ROME – The Costa Concordia is set to be removed from the shoreline of the Italian island of Giglio by mid-2014, experts said Tuesday, after the wrecked cruise liner was successfully pried from the rocks it had been wedged against for the last 20 months.

The operation to straighten the 300-meter, 114,000-ton vessel by 65 degrees took 19 hours.

“I am relieved and I am a bit tired. I will have a beer and go to sleep. I am sending a kiss to my wife,” the South African-born chief salvage master, Nick Sloane, said as he emerged from the barge from which he commanded the operation.

The listing hull was lifted using steel cables and tanks attached to its exposed side, which were filled with water and used as counterweights in the effort to pull up the wreck, which rested on a false sea bed.
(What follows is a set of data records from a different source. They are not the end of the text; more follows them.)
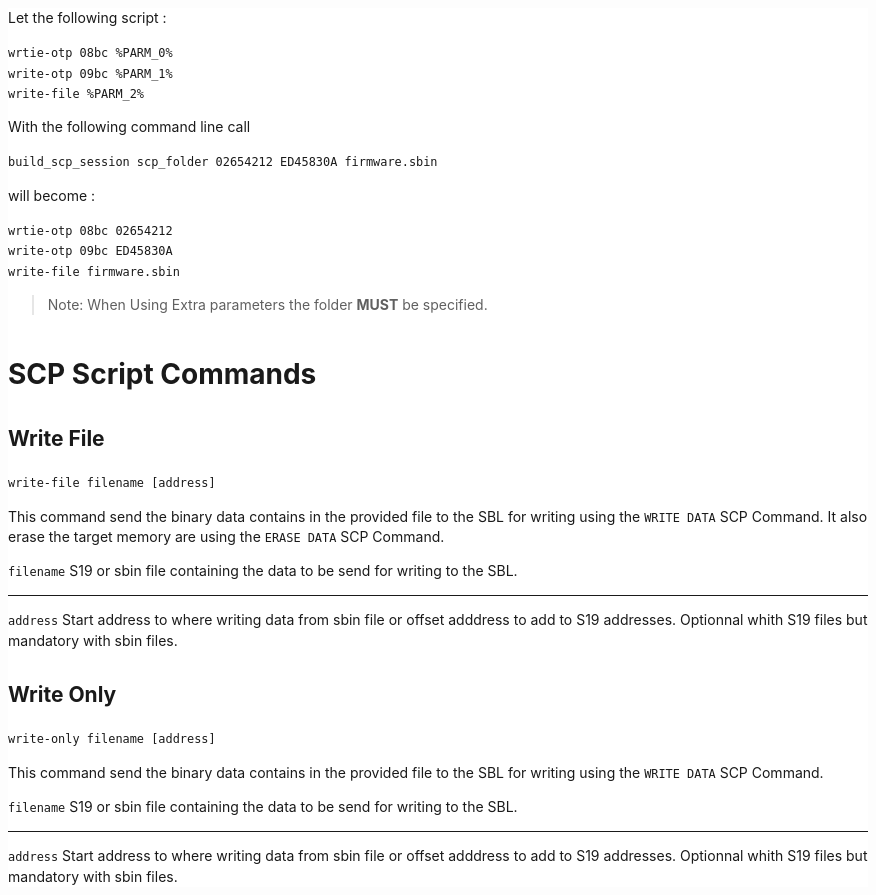 Let the following script :

```
wrtie-otp 08bc %PARM_0% 
write-otp 09bc %PARM_1% 
write-file %PARM_2% 

```

With the following command line call

```
build_scp_session scp_folder 02654212 ED45830A firmware.sbin
```

 will become :

```
wrtie-otp 08bc 02654212 
write-otp 09bc ED45830A 
write-file firmware.sbin 

```

> Note: When Using Extra parameters the folder **MUST** be specified. 

# SCP Script Commands



## Write File

```
write-file filename [address]
```

This command send the binary data contains in the provided file to the SBL for writing using the `WRITE DATA` SCP Command. It also erase the target memory are using the `ERASE DATA` SCP Command.


` filename `   S19 or sbin file containing the data to be send for writing to the SBL.
-------------- -----------------------------------------------------------
` address `    Start address to where writing data from sbin file or offset adddress to add to S19 addresses.
                 Optionnal whith S19 files but mandatory with sbin files.


## Write Only

```
write-only filename [address]
```


This command send the binary data contains in the provided file to the SBL for writing using the `WRITE DATA` SCP Command. 

` filename `   S19 or sbin file containing the data to be send for writing to the SBL.
-------------- -----------------------------------------------------------
` address `    Start address to where writing data from sbin file or offset adddress to add to S19 addresses.
                 Optionnal whith S19 files but mandatory with sbin files.
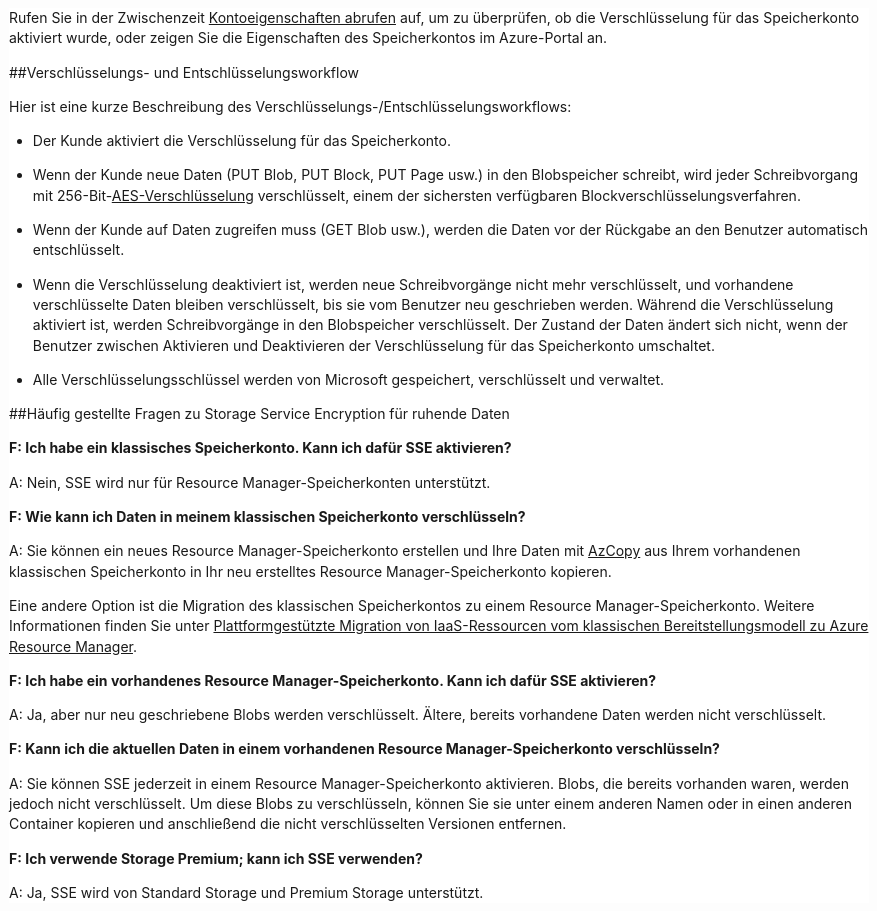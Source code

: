 Rufen Sie in der Zwischenzeit [Kontoeigenschaften abrufen](https://msdn.microsoft.com/library/azure/mt163553.aspx) auf, um zu überprüfen, ob die Verschlüsselung für das Speicherkonto aktiviert wurde, oder zeigen Sie die Eigenschaften des Speicherkontos im Azure-Portal an.

##<a name="encryption-and-decryption-workflow"></a>Verschlüsselungs- und Entschlüsselungsworkflow

Hier ist eine kurze Beschreibung des Verschlüsselungs-/Entschlüsselungsworkflows:

-   Der Kunde aktiviert die Verschlüsselung für das Speicherkonto.

-   Wenn der Kunde neue Daten (PUT Blob, PUT Block, PUT Page usw.) in den Blobspeicher schreibt, wird jeder Schreibvorgang mit 256-Bit-[AES-Verschlüsselung](https://en.wikipedia.org/wiki/Advanced_Encryption_Standard) verschlüsselt, einem der sichersten verfügbaren Blockverschlüsselungsverfahren.

-   Wenn der Kunde auf Daten zugreifen muss (GET Blob usw.), werden die Daten vor der Rückgabe an den Benutzer automatisch entschlüsselt.

-   Wenn die Verschlüsselung deaktiviert ist, werden neue Schreibvorgänge nicht mehr verschlüsselt, und vorhandene verschlüsselte Daten bleiben verschlüsselt, bis sie vom Benutzer neu geschrieben werden. Während die Verschlüsselung aktiviert ist, werden Schreibvorgänge in den Blobspeicher verschlüsselt. Der Zustand der Daten ändert sich nicht, wenn der Benutzer zwischen Aktivieren und Deaktivieren der Verschlüsselung für das Speicherkonto umschaltet.

-   Alle Verschlüsselungsschlüssel werden von Microsoft gespeichert, verschlüsselt und verwaltet.

##<a name="frequently-asked-questions-about-storage-service-encryption-for-data-at-rest"></a>Häufig gestellte Fragen zu Storage Service Encryption für ruhende Daten

**F: Ich habe ein klassisches Speicherkonto. Kann ich dafür SSE aktivieren?**

A: Nein, SSE wird nur für Resource Manager-Speicherkonten unterstützt.

**F: Wie kann ich Daten in meinem klassischen Speicherkonto verschlüsseln?**

A: Sie können ein neues Resource Manager-Speicherkonto erstellen und Ihre Daten mit [AzCopy](storage-use-azcopy.md) aus Ihrem vorhandenen klassischen Speicherkonto in Ihr neu erstelltes Resource Manager-Speicherkonto kopieren. 

Eine andere Option ist die Migration des klassischen Speicherkontos zu einem Resource Manager-Speicherkonto. Weitere Informationen finden Sie unter [Plattformgestützte Migration von IaaS-Ressourcen vom klassischen Bereitstellungsmodell zu Azure Resource Manager](https://azure.microsoft.com/blog/iaas-migration-classic-resource-manager/).

**F: Ich habe ein vorhandenes Resource Manager-Speicherkonto. Kann ich dafür SSE aktivieren?**

A: Ja, aber nur neu geschriebene Blobs werden verschlüsselt. Ältere, bereits vorhandene Daten werden nicht verschlüsselt. 

**F: Kann ich die aktuellen Daten in einem vorhandenen Resource Manager-Speicherkonto verschlüsseln?**

A: Sie können SSE jederzeit in einem Resource Manager-Speicherkonto aktivieren. Blobs, die bereits vorhanden waren, werden jedoch nicht verschlüsselt. Um diese Blobs zu verschlüsseln, können Sie sie unter einem anderen Namen oder in einen anderen Container kopieren und anschließend die nicht verschlüsselten Versionen entfernen.

**F: Ich verwende Storage Premium; kann ich SSE verwenden?**

A: Ja, SSE wird von Standard Storage und Premium Storage unterstützt.
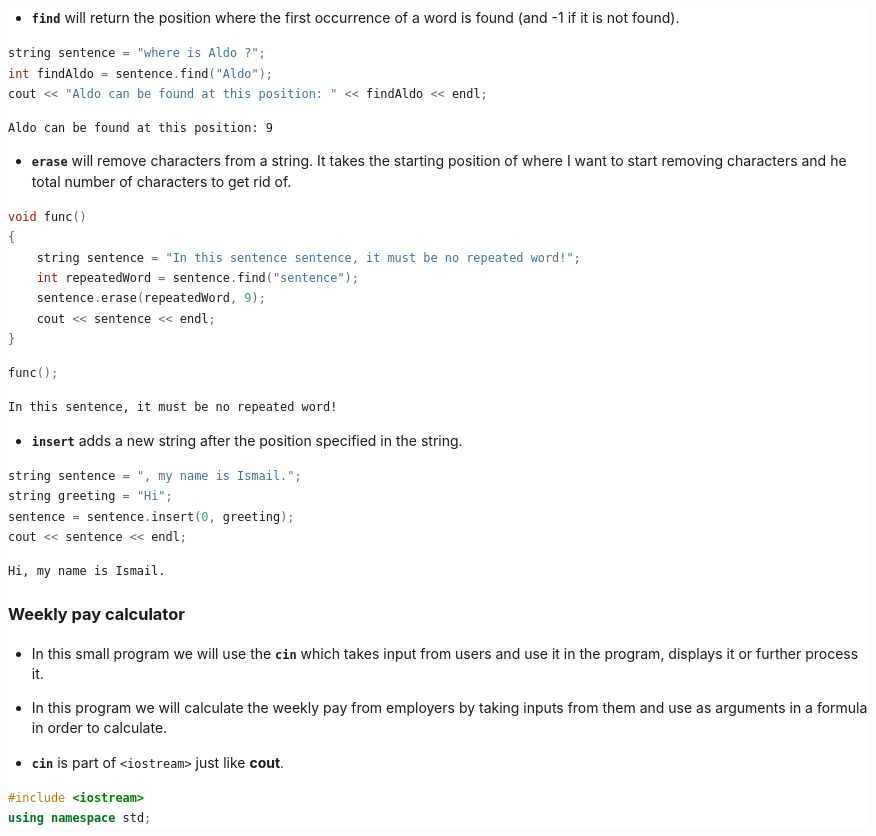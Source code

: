 
* **`find`** will return the position where the first occurrence of a word is found (and -1 if it is not found).



```cpp
string sentence = "where is Aldo ?";
int findAldo = sentence.find("Aldo");
cout << "Aldo can be found at this position: " << findAldo << endl;
```

    Aldo can be found at this position: 9


* **`erase`** will remove characters from a string. It takes the starting position of where I want to start removing characters and he total number of characters to get rid of.



```cpp
void func()
{
    string sentence = "In this sentence sentence, it must be no repeated word!";
    int repeatedWord = sentence.find("sentence");
    sentence.erase(repeatedWord, 9);
    cout << sentence << endl;
}
```


```cpp
func();
```

    In this sentence, it must be no repeated word!


* **`insert`** adds a new string after the position specified in the string.



```cpp
string sentence = ", my name is Ismail.";
string greeting = "Hi";
sentence = sentence.insert(0, greeting);
cout << sentence << endl;
```

    Hi, my name is Ismail.


### Weekly pay calculator
* In this small program we will use the **`cin`** which takes input from users and use it in the program, displays it or further process it.
* In this program we will calculate the weekly pay from employers by taking inputs from them and use as arguments in a formula in order to calculate.

* **`cin`** is part of `<iostream>` just like **cout**.


```cpp
#include <iostream>
using namespace std;
```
Engineers were next planning to inspect the side that emerged from the water, which was covered in brown mud and heavily deformed.

The idea is to attach tanks also on that side, and use them to refloat the ship by emptying them of water and filling them with air.
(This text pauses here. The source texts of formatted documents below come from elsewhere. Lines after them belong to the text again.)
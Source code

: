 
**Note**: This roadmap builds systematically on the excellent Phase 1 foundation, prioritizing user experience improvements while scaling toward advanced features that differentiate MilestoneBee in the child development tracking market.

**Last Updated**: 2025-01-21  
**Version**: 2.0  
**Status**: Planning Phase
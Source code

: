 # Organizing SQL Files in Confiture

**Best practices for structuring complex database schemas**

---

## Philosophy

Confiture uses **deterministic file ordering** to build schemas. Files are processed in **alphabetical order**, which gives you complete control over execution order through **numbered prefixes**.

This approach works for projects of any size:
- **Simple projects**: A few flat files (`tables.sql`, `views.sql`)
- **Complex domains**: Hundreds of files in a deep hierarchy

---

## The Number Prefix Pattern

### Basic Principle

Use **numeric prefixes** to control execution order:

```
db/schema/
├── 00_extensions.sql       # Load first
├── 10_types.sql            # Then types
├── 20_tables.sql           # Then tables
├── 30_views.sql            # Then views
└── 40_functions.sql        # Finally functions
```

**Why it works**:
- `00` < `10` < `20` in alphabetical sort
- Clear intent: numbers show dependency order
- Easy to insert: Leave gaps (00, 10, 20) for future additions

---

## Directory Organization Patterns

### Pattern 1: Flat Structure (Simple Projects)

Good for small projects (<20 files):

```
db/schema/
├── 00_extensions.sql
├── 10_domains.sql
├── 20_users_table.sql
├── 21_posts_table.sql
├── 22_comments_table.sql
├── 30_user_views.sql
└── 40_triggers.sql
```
Once refloated, the Concordia was expected to be towed away to a yet-to-be decided port for dismantling, but Franco Porcellacchia, an engineer overseeing operations for owners Costa Crociere, was confident it could all be done in the first half of next year.

“I think that all the conditions will be in place in late spring, early summer to think about taking it away,” he said. Work cannot be done faster because of the difficulty of operating during adverse winter conditions.

The Concordia’s rotation was a major engineering feat. The risk was that the rusting hull could snap or sink entirely, jeopardizing the entire salvage operation and causing a likely environmental disaster.

“It could not have gone any better,” Porcellacchia said, while Italian Civil Protection agency chief Franco Gabrielli attacked doomsayers. He singled out a member of the Italian chapter of Greenpeace, who had predicted the spillage of vast quantities of sewage.